In the copy, keep every record exact and leave out all images.
Records to use: Begin
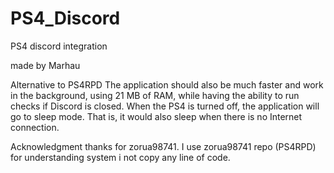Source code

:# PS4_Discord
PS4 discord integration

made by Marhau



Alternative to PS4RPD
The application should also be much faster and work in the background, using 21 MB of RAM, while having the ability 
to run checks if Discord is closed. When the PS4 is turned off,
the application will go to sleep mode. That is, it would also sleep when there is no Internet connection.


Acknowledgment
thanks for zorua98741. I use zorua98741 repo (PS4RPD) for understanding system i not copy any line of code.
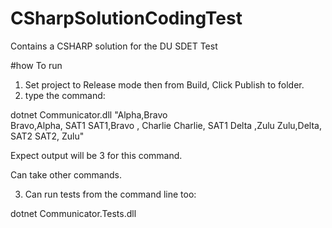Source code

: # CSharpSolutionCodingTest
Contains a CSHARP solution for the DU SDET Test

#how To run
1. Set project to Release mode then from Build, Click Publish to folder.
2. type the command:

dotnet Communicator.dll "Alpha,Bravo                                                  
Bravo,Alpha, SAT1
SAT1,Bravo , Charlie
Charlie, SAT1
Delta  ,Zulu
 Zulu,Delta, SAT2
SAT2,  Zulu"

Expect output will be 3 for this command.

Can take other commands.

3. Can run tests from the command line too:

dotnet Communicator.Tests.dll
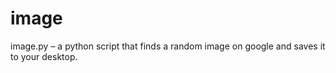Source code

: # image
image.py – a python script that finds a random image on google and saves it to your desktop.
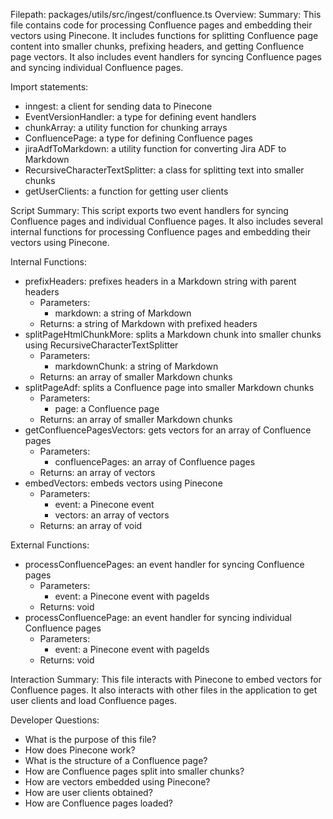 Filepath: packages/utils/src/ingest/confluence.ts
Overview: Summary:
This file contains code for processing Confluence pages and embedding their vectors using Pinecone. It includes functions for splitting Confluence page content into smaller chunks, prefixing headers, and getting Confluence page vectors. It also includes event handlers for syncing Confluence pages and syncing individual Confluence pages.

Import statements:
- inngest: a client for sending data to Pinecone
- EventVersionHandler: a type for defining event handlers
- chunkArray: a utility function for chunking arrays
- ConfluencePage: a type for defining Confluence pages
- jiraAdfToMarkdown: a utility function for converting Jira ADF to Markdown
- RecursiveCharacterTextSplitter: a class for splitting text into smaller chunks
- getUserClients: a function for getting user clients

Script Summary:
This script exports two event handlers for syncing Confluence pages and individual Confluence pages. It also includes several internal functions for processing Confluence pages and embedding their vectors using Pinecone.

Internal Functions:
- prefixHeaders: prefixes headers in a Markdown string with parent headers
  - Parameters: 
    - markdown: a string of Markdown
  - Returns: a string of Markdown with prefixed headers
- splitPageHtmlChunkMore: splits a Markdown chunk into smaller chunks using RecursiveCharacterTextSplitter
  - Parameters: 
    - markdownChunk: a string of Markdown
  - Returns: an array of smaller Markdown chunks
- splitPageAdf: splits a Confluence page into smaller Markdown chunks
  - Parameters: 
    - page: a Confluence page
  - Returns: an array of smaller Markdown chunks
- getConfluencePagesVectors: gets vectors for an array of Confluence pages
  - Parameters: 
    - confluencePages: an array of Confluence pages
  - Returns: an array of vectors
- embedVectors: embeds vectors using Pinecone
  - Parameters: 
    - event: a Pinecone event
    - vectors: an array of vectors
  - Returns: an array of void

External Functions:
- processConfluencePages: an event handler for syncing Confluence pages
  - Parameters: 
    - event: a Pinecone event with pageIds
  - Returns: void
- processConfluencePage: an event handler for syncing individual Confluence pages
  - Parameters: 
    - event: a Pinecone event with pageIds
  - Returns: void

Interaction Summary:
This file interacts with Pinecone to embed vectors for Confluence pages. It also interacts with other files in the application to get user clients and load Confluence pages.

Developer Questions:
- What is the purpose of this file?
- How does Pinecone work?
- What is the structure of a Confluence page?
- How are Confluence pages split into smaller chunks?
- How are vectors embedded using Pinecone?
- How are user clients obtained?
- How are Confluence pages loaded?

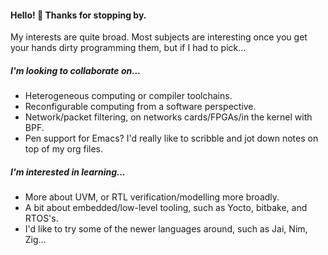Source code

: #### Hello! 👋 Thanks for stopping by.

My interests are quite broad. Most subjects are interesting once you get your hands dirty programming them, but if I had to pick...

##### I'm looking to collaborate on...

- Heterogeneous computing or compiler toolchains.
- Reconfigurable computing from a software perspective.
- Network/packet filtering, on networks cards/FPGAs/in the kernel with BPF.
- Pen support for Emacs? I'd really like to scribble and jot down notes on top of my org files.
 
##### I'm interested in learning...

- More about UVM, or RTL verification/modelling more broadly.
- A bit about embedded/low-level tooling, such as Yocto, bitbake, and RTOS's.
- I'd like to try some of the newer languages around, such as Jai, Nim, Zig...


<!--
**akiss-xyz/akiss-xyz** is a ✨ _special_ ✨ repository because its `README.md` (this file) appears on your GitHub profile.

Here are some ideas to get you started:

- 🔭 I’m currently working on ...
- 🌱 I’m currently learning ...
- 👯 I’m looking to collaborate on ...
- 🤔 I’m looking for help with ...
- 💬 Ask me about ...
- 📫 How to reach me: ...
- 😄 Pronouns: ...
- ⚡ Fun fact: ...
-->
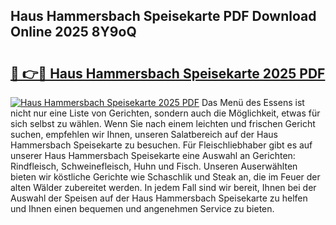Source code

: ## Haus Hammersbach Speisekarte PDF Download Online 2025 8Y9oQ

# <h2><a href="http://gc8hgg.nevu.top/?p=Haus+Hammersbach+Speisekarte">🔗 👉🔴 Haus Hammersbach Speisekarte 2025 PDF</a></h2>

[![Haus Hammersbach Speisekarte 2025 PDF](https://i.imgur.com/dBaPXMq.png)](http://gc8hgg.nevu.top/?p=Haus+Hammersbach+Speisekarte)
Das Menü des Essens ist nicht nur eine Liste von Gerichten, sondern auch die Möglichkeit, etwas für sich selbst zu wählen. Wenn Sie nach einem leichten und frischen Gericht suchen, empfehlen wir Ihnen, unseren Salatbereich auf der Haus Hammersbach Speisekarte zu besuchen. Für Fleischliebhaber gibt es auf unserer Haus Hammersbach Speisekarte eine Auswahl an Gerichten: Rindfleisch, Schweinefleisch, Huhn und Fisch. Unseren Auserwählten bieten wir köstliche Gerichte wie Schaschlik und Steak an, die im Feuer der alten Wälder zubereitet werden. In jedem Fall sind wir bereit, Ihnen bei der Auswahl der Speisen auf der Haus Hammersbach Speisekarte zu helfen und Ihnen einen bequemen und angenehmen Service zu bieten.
Records to use: End
> [Reply to the task]
Source code

:# PS4_Discord
PS4 discord integration

made by Marhau



Alternative to PS4RPD
The application should also be much faster and work in the background, using 21 MB of RAM, while having the ability 
to run checks if Discord is closed. When the PS4 is turned off,
the application will go to sleep mode. That is, it would also sleep when there is no Internet connection.


Acknowledgment
thanks for zorua98741. I use zorua98741 repo (PS4RPD) for understanding system i not copy any line of code.
Source code

: # CSharpSolutionCodingTest
Contains a CSHARP solution for the DU SDET Test

#how To run
1. Set project to Release mode then from Build, Click Publish to folder.
2. type the command:

dotnet Communicator.dll "Alpha,Bravo                                                  
Bravo,Alpha, SAT1
SAT1,Bravo , Charlie
Charlie, SAT1
Delta  ,Zulu
 Zulu,Delta, SAT2
SAT2,  Zulu"

Expect output will be 3 for this command.

Can take other commands.

3. Can run tests from the command line too:

dotnet Communicator.Tests.dll
Source code

: # image
image.py – a python script that finds a random image on google and saves it to your desktop.
 Filepath: packages/utils/src/ingest/confluence.ts
Overview: Summary:
This file contains code for processing Confluence pages and embedding their vectors using Pinecone. It includes functions for splitting Confluence page content into smaller chunks, prefixing headers, and getting Confluence page vectors. It also includes event handlers for syncing Confluence pages and syncing individual Confluence pages.

Import statements:
- inngest: a client for sending data to Pinecone
- EventVersionHandler: a type for defining event handlers
- chunkArray: a utility function for chunking arrays
- ConfluencePage: a type for defining Confluence pages
- jiraAdfToMarkdown: a utility function for converting Jira ADF to Markdown
- RecursiveCharacterTextSplitter: a class for splitting text into smaller chunks
- getUserClients: a function for getting user clients

Script Summary:
This script exports two event handlers for syncing Confluence pages and individual Confluence pages. It also includes several internal functions for processing Confluence pages and embedding their vectors using Pinecone.

Internal Functions:
- prefixHeaders: prefixes headers in a Markdown string with parent headers
  - Parameters: 
    - markdown: a string of Markdown
  - Returns: a string of Markdown with prefixed headers
- splitPageHtmlChunkMore: splits a Markdown chunk into smaller chunks using RecursiveCharacterTextSplitter
  - Parameters: 
    - markdownChunk: a string of Markdown
  - Returns: an array of smaller Markdown chunks
- splitPageAdf: splits a Confluence page into smaller Markdown chunks
  - Parameters: 
    - page: a Confluence page
  - Returns: an array of smaller Markdown chunks
- getConfluencePagesVectors: gets vectors for an array of Confluence pages
  - Parameters: 
    - confluencePages: an array of Confluence pages
  - Returns: an array of vectors
- embedVectors: embeds vectors using Pinecone
  - Parameters: 
    - event: a Pinecone event
    - vectors: an array of vectors
  - Returns: an array of void

External Functions:
- processConfluencePages: an event handler for syncing Confluence pages
  - Parameters: 
    - event: a Pinecone event with pageIds
  - Returns: void
- processConfluencePage: an event handler for syncing individual Confluence pages
  - Parameters: 
    - event: a Pinecone event with pageIds
  - Returns: void

Interaction Summary:
This file interacts with Pinecone to embed vectors for Confluence pages. It also interacts with other files in the application to get user clients and load Confluence pages.

Developer Questions:
- What is the purpose of this file?
- How does Pinecone work?
- What is the structure of a Confluence page?
- How are Confluence pages split into smaller chunks?
- How are vectors embedded using Pinecone?
- How are user clients obtained?
- How are Confluence pages loaded?

Source code

: #### Hello! 👋 Thanks for stopping by.

My interests are quite broad. Most subjects are interesting once you get your hands dirty programming them, but if I had to pick...

##### I'm looking to collaborate on...

- Heterogeneous computing or compiler toolchains.
- Reconfigurable computing from a software perspective.
- Network/packet filtering, on networks cards/FPGAs/in the kernel with BPF.
- Pen support for Emacs? I'd really like to scribble and jot down notes on top of my org files.
 
##### I'm interested in learning...

- More about UVM, or RTL verification/modelling more broadly.
- A bit about embedded/low-level tooling, such as Yocto, bitbake, and RTOS's.
- I'd like to try some of the newer languages around, such as Jai, Nim, Zig...


<!--
**akiss-xyz/akiss-xyz** is a ✨ _special_ ✨ repository because its `README.md` (this file) appears on your GitHub profile.

Here are some ideas to get you started:

- 🔭 I’m currently working on ...
- 🌱 I’m currently learning ...
- 👯 I’m looking to collaborate on ...
- 🤔 I’m looking for help with ...
- 💬 Ask me about ...
- 📫 How to reach me: ...
- 😄 Pronouns: ...
- ⚡ Fun fact: ...
-->
Source code

: ## Haus Hammersbach Speisekarte PDF Download Online 2025 8Y9oQ

# <h2><a href="http://gc8hgg.nevu.top/?p=Haus+Hammersbach+Speisekarte">🔗 👉🔴 Haus Hammersbach Speisekarte 2025 PDF</a></h2>

[![Haus Hammersbach Speisekarte 2025 PDF](https://i.imgur.com/dBaPXMq.png)](http://gc8hgg.nevu.top/?p=Haus+Hammersbach+Speisekarte)
Das Menü des Essens ist nicht nur eine Liste von Gerichten, sondern auch die Möglichkeit, etwas für sich selbst zu wählen. Wenn Sie nach einem leichten und frischen Gericht suchen, empfehlen wir Ihnen, unseren Salatbereich auf der Haus Hammersbach Speisekarte zu besuchen. Für Fleischliebhaber gibt es auf unserer Haus Hammersbach Speisekarte eine Auswahl an Gerichten: Rindfleisch, Schweinefleisch, Huhn und Fisch. Unseren Auserwählten bieten wir köstliche Gerichte wie Schaschlik und Steak an, die im Feuer der alten Wälder zubereitet werden. In jedem Fall sind wir bereit, Ihnen bei der Auswahl der Speisen auf der Haus Hammersbach Speisekarte zu helfen und Ihnen einen bequemen und angenehmen Service zu bieten.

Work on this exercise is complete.